Data for analysis: Begin

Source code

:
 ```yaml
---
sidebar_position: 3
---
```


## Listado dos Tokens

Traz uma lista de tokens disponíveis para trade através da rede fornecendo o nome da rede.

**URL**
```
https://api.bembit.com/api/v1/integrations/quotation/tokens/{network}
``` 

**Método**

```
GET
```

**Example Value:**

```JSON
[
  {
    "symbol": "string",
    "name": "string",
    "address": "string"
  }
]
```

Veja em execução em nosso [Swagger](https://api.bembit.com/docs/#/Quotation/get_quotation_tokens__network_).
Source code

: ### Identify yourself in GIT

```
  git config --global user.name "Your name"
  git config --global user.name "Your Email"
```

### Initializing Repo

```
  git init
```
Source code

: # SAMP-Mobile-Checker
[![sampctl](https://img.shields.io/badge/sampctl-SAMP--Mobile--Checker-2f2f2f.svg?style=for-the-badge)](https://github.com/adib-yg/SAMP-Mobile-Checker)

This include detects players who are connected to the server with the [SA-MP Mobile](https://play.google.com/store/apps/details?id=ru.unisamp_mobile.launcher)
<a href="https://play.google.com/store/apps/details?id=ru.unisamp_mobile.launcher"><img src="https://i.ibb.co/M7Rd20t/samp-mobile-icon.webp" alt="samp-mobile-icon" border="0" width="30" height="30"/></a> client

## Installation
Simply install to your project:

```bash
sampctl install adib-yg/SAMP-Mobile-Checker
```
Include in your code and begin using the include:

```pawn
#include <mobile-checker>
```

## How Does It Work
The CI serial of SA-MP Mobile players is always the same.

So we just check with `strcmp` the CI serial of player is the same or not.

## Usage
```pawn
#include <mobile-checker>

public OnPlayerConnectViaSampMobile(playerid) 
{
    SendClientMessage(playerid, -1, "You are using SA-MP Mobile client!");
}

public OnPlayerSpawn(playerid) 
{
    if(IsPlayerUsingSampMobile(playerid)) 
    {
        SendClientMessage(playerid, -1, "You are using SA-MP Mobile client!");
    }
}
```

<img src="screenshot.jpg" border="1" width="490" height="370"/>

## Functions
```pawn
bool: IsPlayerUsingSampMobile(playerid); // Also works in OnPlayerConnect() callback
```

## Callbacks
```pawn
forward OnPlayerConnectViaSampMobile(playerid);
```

Data for analysis: End

Task objective: In the records, which lines use the word "apps"? Report them.

Answer section:
This include detects players who are connected to the server with the [SA-MP Mobile](https://play.google.com/store/apps/details?id=ru.unisamp_mobile.launcher)
<a href="https://play.google.com/store/apps/details?id=ru.unisamp_mobile.launcher"><img src="https://i.ibb.co/M7Rd20t/samp-mobile-icon.webp" alt="samp-mobile-icon" border="0" width="30" height="30"/></a> client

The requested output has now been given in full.